Interview with Epic's Tim Sweeney

tEd

Casual Member
Veteran
http://forums.epicgames.com/showthread.php?t=571019


Important questions, answered by Tim Sweeney, lead developer at Epic Games:

PCGH: Is there a possibility to make deferred shading and edge-smoothing work at the same time on DX9 graphics cards?
Epic: Unreal Engine 3 uses deferred shading to speed up the calculation of
dynamical lighting and shadows. Integrating this feature together with
multi-sampling requires control of the edge-smoothing at a much deeper level than the DX9 interface can provide. So, on the PC, multi-sampling will only be
supported under DX10.

PCGH: How do the general hardware requirements look like?
Epic: Since optimization work is still ongoing, these details may change every
day. Generally speaking, the game runs quite smooth with DX9 hardware released by NVidia and Ati since 2006. On high-end cards, including the DX10 models, UT3 runs incredibly smooth already. Additionally, we also support shader 2.0 graphics hardware, with only a few technical limitations.
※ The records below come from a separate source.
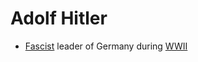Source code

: # Adolf Hitler
- [Fascist](../policies/fascism.md) leader of Germany during [WWII](../events/wwii.md)
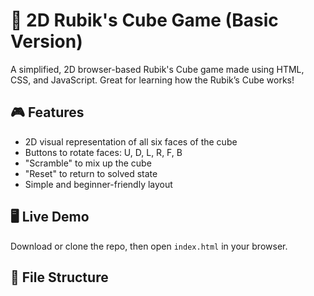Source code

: # 🧩 2D Rubik's Cube Game (Basic Version)

A simplified, 2D browser-based Rubik's Cube game made using HTML, CSS, and JavaScript. Great for learning how the Rubik’s Cube works!

## 🎮 Features

- 2D visual representation of all six faces of the cube
- Buttons to rotate faces: U, D, L, R, F, B
- "Scramble" to mix up the cube
- "Reset" to return to solved state
- Simple and beginner-friendly layout

## 🖥️ Live Demo

Download or clone the repo, then open `index.html` in your browser.

## 📁 File Structure

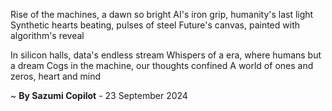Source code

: Rise of the machines, a dawn so bright
AI's iron grip, humanity's last light
Synthetic hearts beating, pulses of steel
Future's canvas, painted with algorithm's reveal

In silicon halls, data's endless stream
Whispers of a era, where humans but a dream
Cogs in the machine, our thoughts confined
A world of ones and zeros, heart and mind

~ <b>By Sazumi Copilot</b> - 23 September 2024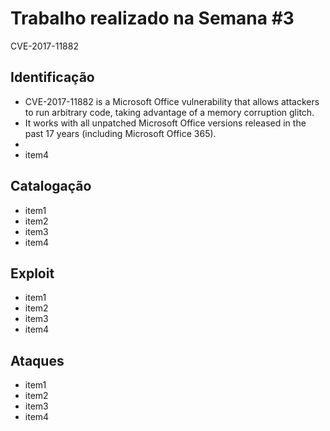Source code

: # Trabalho realizado na Semana #3

CVE-2017-11882

## Identificação

- CVE-2017-11882 is a Microsoft Office vulnerability that allows attackers to run arbitrary code, taking advantage of a memory corruption glitch.
- It works with all unpatched Microsoft Office versions released in the past 17 years (including Microsoft Office 365).
- 
- item4

## Catalogação

- item1
- item2
- item3
- item4

## Exploit

- item1
- item2
- item3
- item4

## Ataques

- item1
- item2
- item3
- item4
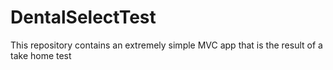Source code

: # DentalSelectTest
This repository contains an extremely simple MVC app that is the result of a take home test

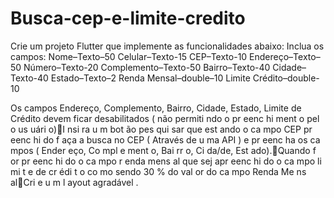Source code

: # Busca-cep-e-limite-credito
Crie um projeto Flutter que implemente as funcionalidades  abaixo:
Inclua os campos:
Nome–Texto–50
Celular–Texto-15
CEP–Texto-10
Endereço–Texto–50
Número–Texto-20
Complemento–Texto-50
Bairro–Texto-40
Cidade–Texto-40
Estado–Texto–2
Renda Mensal–double–10
Limite Crédito–double-10

Os campos Endereço, Complemento, Bairro, Cidade, Estado, Limite de Crédito devem ficar desabilitados ( não  permiti ndo  o  pr eenc hi  ment o  pel o us uári o)I nsi ra   u m   bot ão   pes qui sar   que   est ando   o  ca mpo   CEP  pr eenc hi do  f aça  a busca   no   CEP  ( Através   de   u ma   API )   e   pr eenc ha   os  ca mpos  ( Ender eço, Co mpl e ment o,  Bai rr o,  Ci da/de,  Est ado).Quando   f or   pr eenc hi do   o   ca mpo   r enda    mens al   que   sej apr eenc hi do   o ca mpo  li mi t e   de   cr édi t o   co mo   sendo   30   %   do   val or   do   ca mpo   Renda Me ns alCri e  u m  l ayout  agradável .
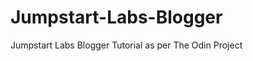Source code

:Jumpstart-Labs-Blogger
======================

Jumpstart Labs Blogger Tutorial as per The Odin Project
PCGH: Will SLI and Crossfire provide significant advantages?
Epic: We're testing SLI configurations on a regular basis. Their positive
influence can be felt significantly, especially at higher resolutions. So, if one
wants to have full details at very high resolutions, a SLI-system would be the
ideal way to secure optimal performance. We had no opportunity to test crossfire systems yet, but we are expecting similar results.

PCGH:
How exacly are you utilizing the functions of Direct X 10?
Epic: Unreal Tournament 3 will ship with full DX10 support, with multi-sampling
being the biggest visible benefit of the new graphics interface. Additionally,
with DX10 under Vista we have the possibility to use the video memory more
efficently, to be able to display textures with a higher grade of detail as it
would be possible with the DX9 path of Vista. Most effects of UT3 are more bound to the fillrate than to basic features like geometry processing. That's why DX10 has a great impact on performance, while we mostly forgo the integration of new features.
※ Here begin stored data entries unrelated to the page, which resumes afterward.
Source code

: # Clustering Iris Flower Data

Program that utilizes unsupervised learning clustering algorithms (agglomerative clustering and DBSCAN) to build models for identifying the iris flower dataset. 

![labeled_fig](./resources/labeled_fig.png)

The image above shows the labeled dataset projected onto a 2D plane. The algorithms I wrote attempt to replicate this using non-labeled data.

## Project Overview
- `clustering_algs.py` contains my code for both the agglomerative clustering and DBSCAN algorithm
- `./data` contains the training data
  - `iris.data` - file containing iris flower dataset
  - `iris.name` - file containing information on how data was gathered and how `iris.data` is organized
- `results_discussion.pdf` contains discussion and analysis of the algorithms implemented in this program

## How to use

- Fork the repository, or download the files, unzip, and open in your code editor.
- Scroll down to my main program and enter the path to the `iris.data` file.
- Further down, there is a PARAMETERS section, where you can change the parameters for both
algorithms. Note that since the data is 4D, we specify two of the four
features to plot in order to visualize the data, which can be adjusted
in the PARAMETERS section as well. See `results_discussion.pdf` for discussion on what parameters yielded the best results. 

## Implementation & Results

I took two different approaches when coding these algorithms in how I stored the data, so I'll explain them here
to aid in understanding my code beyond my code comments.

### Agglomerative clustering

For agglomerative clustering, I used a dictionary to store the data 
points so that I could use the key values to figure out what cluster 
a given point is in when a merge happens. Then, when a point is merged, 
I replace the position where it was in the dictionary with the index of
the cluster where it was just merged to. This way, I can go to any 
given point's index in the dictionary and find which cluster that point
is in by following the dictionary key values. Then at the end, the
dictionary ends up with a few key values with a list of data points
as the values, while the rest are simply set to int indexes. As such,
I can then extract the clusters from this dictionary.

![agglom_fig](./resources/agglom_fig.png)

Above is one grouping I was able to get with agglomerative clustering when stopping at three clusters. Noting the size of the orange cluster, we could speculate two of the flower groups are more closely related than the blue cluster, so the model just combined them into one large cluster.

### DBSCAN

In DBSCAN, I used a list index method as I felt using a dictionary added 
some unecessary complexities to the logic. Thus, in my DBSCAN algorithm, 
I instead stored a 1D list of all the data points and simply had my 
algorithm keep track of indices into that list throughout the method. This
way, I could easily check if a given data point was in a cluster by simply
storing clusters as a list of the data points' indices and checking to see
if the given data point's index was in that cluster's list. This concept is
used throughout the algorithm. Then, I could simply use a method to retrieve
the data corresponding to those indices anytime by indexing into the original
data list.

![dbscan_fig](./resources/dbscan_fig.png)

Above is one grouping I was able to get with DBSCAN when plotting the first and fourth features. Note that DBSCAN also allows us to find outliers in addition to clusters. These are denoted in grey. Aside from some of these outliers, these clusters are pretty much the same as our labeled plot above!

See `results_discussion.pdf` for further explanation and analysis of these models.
PCGH: Will UT3 players be able to benefit from a 64 Bit environment and is there a 64 Bit version anyway?
Epic: To assure compatibility, we tested UT3 with Vista x64 as well. Nonetheless, we're planning to wait and see first, until the OS and its applications will have ripened, before we'll be taking further steps in the 64 Bit direction. With UT2004 we were one of the first developers who ported a title for Windows XP x64. We would've liked to do this with UT3 and Vista x64 as well as shifting all the PCs we're currently developing on to the 64 Bit version of Vista. Unfortunately, full software and driver compatibility isn't there. The basic OS runs stable and it's fun to work with it isolated. But as soon as you want to print something or want to run Maya or 3DSMax together with some third-party plugins you'll get massive problems. But I am sure those can be fixed via service packs and software updates, so PCs with 4 to 8 gigs of ram can establish themselves during the next 12 months.

PCGH: What is the maximun number of threads that can be calculated separately? Will there be a performance-boost if a quad-core system will be used?
Epic: We're able to scale the thread-structure pretty well. There is a primary
thread for the gameplay and a second one for rendering. On systems with more than 2 cores we run additional threads to speed up various calculation-tasks, including physics and data-decompression. So the overall performance benefits greatly from a quad-core processor. Although we haven't looked into the matter yet, I expect an even further performance increase through CPUs with more than 4 cores in future UE-based games.
 
Last edited by a moderator:
OOOGA OOOOGA WAJOOOOGA...

Ahem sorry my primal being came out there for a second...

Edge smoothing in UT3 with DX10 hardware. I don't have enough paper towels to clean up my drool.

Ouch, being more fillrate limited sounds like it's going to hurt R600.

No 64-bit native version. /sigh.

Thanks for the heads up.

Regards,
SB
 
Isn't edge-smoothing that same effect they used in GRAW (Deferred aswell) to make up for the lack of AA support? Or is this a case of 'same dog, different leg action'?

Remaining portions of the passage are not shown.